Hariri was killed in a bomb explosion on Feb. 14, 2005
Constituted under a United Nations mandate, the court is to examine a number of issues, including allegations that Syria was behind the killing of Hariri in a massive Beirut bomb blast on Feb. 14, 2005.
Syria has repeatedly denied allegations of involvement in the Hariri attack, in which 22 other people were also killed.
Court registrar Robin Vincent told the opening that the tribunal was in the first place not so much for the United Nations or for the international community as "for Lebanon."
A group of several dozen Lebanese outside the heavily-fortified tribunal building -- a former Dutch secret service gym in The Hague suburb of Leidschendam-Voorburg -- waved national flags.
Saad Hariri called March 1 a historic day of justice
Hariri's son Saad called the opening of the court a historic day for his country.
"Today the flag of justice for Lebanon is being raised in The Hague; he said in a statement issued in Beirut. "March 1 is the fruit of the efforts of all Lebanese people who supported the establishment of the court and who refused to yield to threats and terror."
Four Lebanese generals regarded as pro-Syrian are expected to be charged by The Hague court in connection with the murder. A Lebanese investigating judge Friday rejected a request for their release.
The four -- Mustafa Hamdan, commander of the presidential guard, Jamil Sayyed, director of security services, domestic security head Ali Hajj, and the commander of army intelligence Raymond Azar -- have been detained in Lebanon since 2005.
Canadian Daniel Bellemare assumed the role of the tribunal's chief prosecutor. The 56-year-old had been the head UN investigator in the case since November 2007.
Trial likely to last years
It will likely take years for the people of Lebaon to know how Hariri was killed
Bellemere pledged to do all in his power to get to the bottom of the assassination, and had already made clear before Sunday's formal opening of the tribunal that he would seek the transfer of the four generals from Lebanon.
The four have not been formally charged. Bellemere has 60 days to apply to the Lebanese authorities for the transfer of suspects and evidence files.
The tribunal's hearings are expected to last for several years, and it is expected that months will pass before anyone actually goes on trial.
"Indictments will be filed when I am satisfied I have enough evidence," Bellemare told reporters.
The tribunal will operate under Lebanese law -- but without the death penalty -- with an international panel of 11 judges and a staff of 300 under an initial mandate of three years. The highest sentence it will be able to impose will be life imprisonment.

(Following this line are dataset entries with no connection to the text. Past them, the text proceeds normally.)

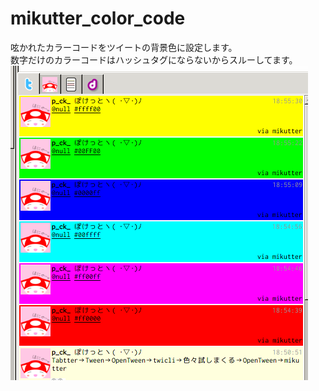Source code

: mikutter_color_code
===================

呟かれたカラーコードをツイートの背景色に設定します。  
数字だけのカラーコードはハッシュタグにならないからスルーしてます。  
![TimeLine](ex.png)
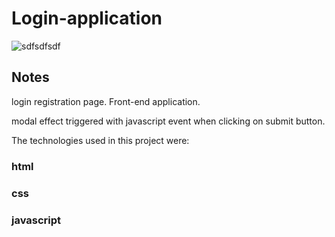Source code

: # Login-application  
  

  ![sdfsdfsdf](https://user-images.githubusercontent.com/56805229/83341027-329aaf80-a2b5-11ea-8ced-4de93cc9c1e4.gif)

  
## Notes  
login registration page. Front-end application.  

modal effect triggered with javascript event when clicking on submit button.  
 
The technologies used in this project were: 

### html  
### css  
### javascript




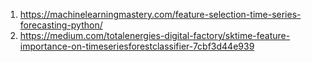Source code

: 1. https://machinelearningmastery.com/feature-selection-time-series-forecasting-python/
2. https://medium.com/totalenergies-digital-factory/sktime-feature-importance-on-timeseriesforestclassifier-7cbf3d44e939
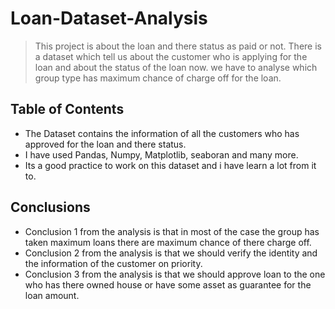 # Loan-Dataset-Analysis
> This project is about the loan and there status as paid or not. There is a dataset which tell us about the customer who is applying for the loan and about the status of the loan now. we have to analyse which group type has maximum chance of charge off for the loan.  


## Table of Contents
* The Dataset contains the information of all the customers who has approved for the loan and there status.
* I have used Pandas, Numpy, Matplotlib, seaboran and many more. 
* Its a good practice to work on this dataset and i have learn a lot from it to.

## Conclusions
- Conclusion 1 from the analysis is that in most of the case the group has taken maximum loans there are maximum chance of there charge off.
- Conclusion 2 from the analysis is that we should verify the identity and the information of the customer on priority.
- Conclusion 3 from the analysis is that we should approve loan to the one who has there owned house or have some asset as guarantee for the loan amount.


<!-- Optional -->
<!-- ## License -->
<!-- This project is open source and available under the [... License](). -->

<!-- You don't have to include all sections - just the one's relevant to your project -->
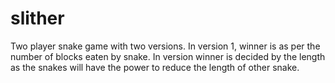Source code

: # slither
Two player snake game with two versions. In version 1, winner is as per the number of blocks eaten by snake. In version winner is decided by the length as the snakes will have the power to reduce the length of other snake.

It is financed to 49 percent by the Lebanese government and 51 percent by donor nations including the United States and Germany -- to the tune of 40 million euros for the first year, financing which has already been guaranteed.
Lebanon remains divided between supporters and opponents of Syria
With Lebanese society still polarized into pro and anti-Syrian camps, and having just emerged from an 18-month political stalemate, the tribunal is likely to aggravate wounds that have hardly healed.
There is also opposition to the tribunal's existence with some observers saying they think it could lead to conflicts in the streets similar to the ones witnessed during May 2008, when 82 people were killed.
The opposition has long claimed that the tribunal constitutes an unacceptable violation of Lebanese sovereignty and that it can be politicized to serve as a tool against Syria, their main ally.
"The tribunal into the assassination of former Prime Minister Rafik Hariri should not be considered a tool for taking revenge or intimidation," opposition deputy Anwar al-Khalil said.
In comments made last week to the Lebanese media, Bellemare tried to assure all factions involved that the tribunal would not be a "political exercise" but "a legal process driven by legal rules."
Previous UN reports, including one written by German prosecutor Detlev Mehlis, have implicated the Syrian intelligence establishment in the killing.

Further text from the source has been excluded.